- Problem to work on
Print the lines in the listing below that fall between the line with "var b *Buffer" and the line with "serverChan <- b", those two lines included, exactly as they stand and with nothing else.

- Input data
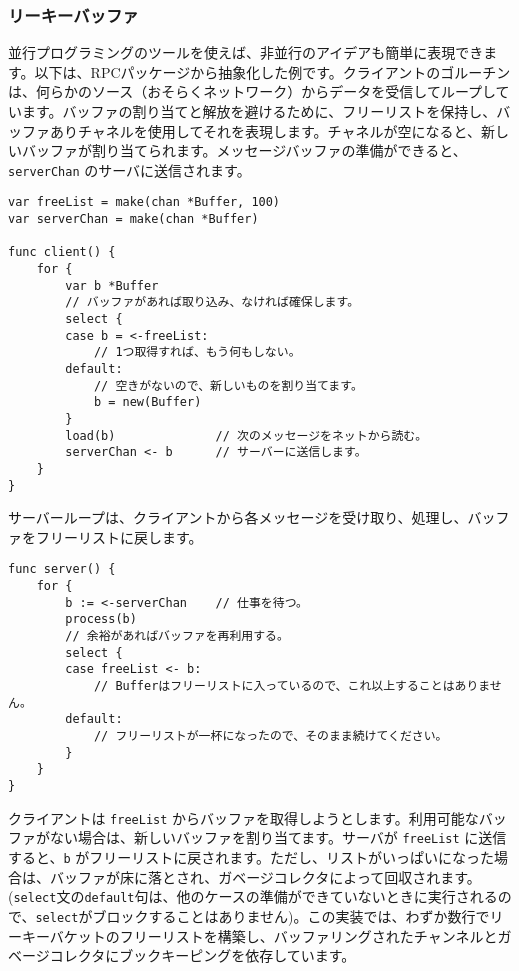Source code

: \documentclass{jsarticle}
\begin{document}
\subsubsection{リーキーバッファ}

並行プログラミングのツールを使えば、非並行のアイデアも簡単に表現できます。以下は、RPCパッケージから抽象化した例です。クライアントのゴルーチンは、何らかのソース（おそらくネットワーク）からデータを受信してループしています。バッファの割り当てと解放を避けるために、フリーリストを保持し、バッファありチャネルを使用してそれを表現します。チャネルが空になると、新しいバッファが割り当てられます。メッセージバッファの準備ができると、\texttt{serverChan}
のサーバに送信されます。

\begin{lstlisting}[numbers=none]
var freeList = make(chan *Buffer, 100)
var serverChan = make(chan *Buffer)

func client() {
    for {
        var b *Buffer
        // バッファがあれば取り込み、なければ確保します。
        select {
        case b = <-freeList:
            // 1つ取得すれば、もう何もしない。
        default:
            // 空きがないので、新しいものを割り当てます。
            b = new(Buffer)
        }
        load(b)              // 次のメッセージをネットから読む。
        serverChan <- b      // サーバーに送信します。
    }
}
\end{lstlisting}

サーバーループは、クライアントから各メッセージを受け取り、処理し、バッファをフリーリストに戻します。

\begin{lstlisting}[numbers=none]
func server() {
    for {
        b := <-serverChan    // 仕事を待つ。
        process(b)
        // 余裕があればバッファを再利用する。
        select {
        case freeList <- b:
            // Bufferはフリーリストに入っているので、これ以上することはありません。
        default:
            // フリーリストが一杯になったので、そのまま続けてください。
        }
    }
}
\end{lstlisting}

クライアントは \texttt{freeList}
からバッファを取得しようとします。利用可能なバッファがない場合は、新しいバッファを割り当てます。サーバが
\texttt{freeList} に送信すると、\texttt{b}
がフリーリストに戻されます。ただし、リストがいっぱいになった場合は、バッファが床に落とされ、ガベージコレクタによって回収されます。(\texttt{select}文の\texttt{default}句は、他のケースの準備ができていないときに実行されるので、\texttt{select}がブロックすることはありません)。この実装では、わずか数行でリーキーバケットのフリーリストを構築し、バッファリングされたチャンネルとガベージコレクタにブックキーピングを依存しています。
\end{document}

...

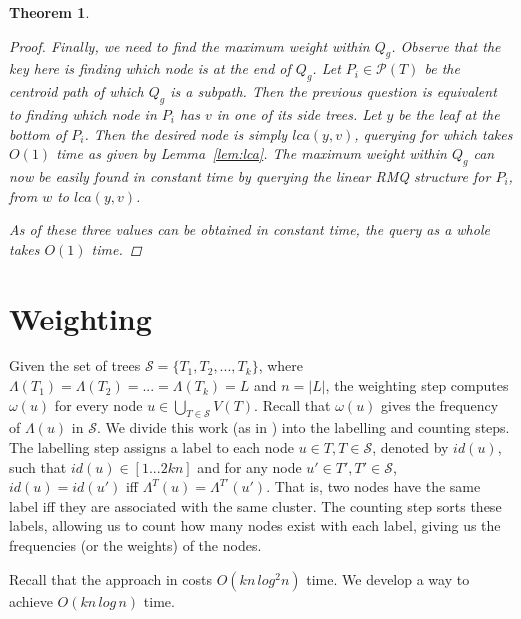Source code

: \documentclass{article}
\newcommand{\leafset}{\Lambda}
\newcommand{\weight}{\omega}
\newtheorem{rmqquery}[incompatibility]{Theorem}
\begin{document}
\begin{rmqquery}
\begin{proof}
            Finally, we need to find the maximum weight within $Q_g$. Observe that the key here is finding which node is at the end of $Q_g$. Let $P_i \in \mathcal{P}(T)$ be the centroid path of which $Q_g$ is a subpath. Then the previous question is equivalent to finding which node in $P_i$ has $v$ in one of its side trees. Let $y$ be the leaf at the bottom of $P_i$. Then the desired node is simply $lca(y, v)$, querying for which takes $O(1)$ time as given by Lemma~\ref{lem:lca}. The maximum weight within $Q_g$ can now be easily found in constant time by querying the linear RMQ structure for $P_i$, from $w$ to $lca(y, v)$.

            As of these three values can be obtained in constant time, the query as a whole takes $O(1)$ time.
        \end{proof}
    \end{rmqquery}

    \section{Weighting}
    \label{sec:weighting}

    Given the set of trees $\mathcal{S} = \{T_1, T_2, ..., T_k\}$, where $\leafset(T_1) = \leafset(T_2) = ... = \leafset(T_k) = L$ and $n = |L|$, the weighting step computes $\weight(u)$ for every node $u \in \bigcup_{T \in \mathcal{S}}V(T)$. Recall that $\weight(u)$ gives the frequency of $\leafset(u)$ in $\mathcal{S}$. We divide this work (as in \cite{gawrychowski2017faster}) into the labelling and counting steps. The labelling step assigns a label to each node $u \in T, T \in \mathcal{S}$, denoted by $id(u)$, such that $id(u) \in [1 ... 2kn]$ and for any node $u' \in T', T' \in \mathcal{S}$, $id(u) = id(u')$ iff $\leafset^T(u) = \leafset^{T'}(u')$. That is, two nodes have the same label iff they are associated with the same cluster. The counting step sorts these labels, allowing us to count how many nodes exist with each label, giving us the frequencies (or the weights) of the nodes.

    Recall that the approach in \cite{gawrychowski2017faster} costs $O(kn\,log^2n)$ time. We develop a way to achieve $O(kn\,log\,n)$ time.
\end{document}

- Exercise output
        var b *Buffer
        // バッファがあれば取り込み、なければ確保します。
        select {
        case b = <-freeList:
            // 1つ取得すれば、もう何もしない。
        default:
            // 空きがないので、新しいものを割り当てます。
            b = new(Buffer)
        }
        load(b)              // 次のメッセージをネットから読む。
        serverChan <- b      // サーバーに送信します。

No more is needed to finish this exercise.